2Ί that with a capacitor which has an operating electrolyte with 1,4-benzoquinone addition, only 10 ml of gas are produced after approx. 170 hours at 85 "C compared to approx. 30 ml of gas with an operating electrolyte without this addition.

ίο The hydrogen-binding effect of 1,4-benzoquinone is based on the fact that it is converted into 1,4-dihydroxybenzene by the addition of hydrogen its higher solubility in the electrolyte remains dissolved. | e can after consumption of the dissolved 1,4-benzoquinone

Then the undissolved part goes into solution.

Additions of 1,4-benzoquinone affect neither the conductivity nor the forming properties of the operating electrolytes used. Furthermore, these additions do not affect the spark voltage.

to pregnant.

The conductivity of the above-mentioned operating electrolyte based on glycol borate with an addition of Water is both with and without 1,4-benzoquinone additive. the same and remains even after half an hour

■ r> Storage at 85 "C unchanged.

On unformed, smooth aluminum foil (99.99%) in galvanoslatic formations with a current density of 1 niA / cm ² in the above-mentioned operating electrolyte with and without the addition of 1,4-benzoquinone

^r i "85" C at the same speed of the structure of the oxide layer was observed (23.5 V / min in the range from 0 to 200 V).

With regard to the spark voltage, there were also no differences between the operating electrical systems mentioned.

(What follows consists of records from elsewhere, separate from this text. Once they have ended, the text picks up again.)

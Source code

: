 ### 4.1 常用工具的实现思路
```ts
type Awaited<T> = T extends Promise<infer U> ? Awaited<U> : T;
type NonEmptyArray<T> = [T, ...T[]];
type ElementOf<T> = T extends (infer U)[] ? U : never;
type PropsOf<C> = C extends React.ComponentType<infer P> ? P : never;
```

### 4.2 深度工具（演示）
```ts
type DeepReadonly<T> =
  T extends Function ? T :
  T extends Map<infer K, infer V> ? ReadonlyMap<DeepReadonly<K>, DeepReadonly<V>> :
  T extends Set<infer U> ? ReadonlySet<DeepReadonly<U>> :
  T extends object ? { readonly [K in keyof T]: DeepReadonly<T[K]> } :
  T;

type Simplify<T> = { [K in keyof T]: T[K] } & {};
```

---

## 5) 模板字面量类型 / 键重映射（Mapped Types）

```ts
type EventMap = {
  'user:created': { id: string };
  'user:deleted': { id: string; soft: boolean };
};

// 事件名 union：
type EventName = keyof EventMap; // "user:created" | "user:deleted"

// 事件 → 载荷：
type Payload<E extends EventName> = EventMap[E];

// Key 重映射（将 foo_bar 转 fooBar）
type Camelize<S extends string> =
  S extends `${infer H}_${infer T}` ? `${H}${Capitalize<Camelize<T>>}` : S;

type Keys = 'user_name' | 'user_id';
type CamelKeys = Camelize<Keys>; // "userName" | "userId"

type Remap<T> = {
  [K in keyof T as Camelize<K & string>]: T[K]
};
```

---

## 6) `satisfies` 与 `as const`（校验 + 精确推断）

Vt lytes with or without the addition of M-benzoquinone. In galvanostatic formations of roughened, formed high-voltage anode foil made of aluminum (cut edges not formed) with a current density of 0.1 niA / cm ² at 85 ° C, the first visible sparks were produced

ho observed consistently at 350 to 360 V, where the maximum voltage of 380 V was also the same.

For this purpose 2 sheets of drawings

Claims (4)

Patent claims: 1. Electrolytic capacitor, consisting of wound Layers of an optionally roughened, formed anode foil, a cathode foil and Spacers impregnated with a water-containing operating electrolyte based on glycol borate are, characterized in that the electrolyte up to 1.0 wt .-% 1,4-benzoquinone contains. 2. electrolytic capacitor according to claim 1, characterized in that the anode and Cathode foil consist of aluminum. 3. electrolytic capacitor according to claim 1 or 2, characterized in that the electrolyte is phosphates and / or contains phosphoric acid. 4. electrolytic capacitor according to one or more of claims 1 to 3, characterized in that that the operating electrolyte contains ammonia as a cation former.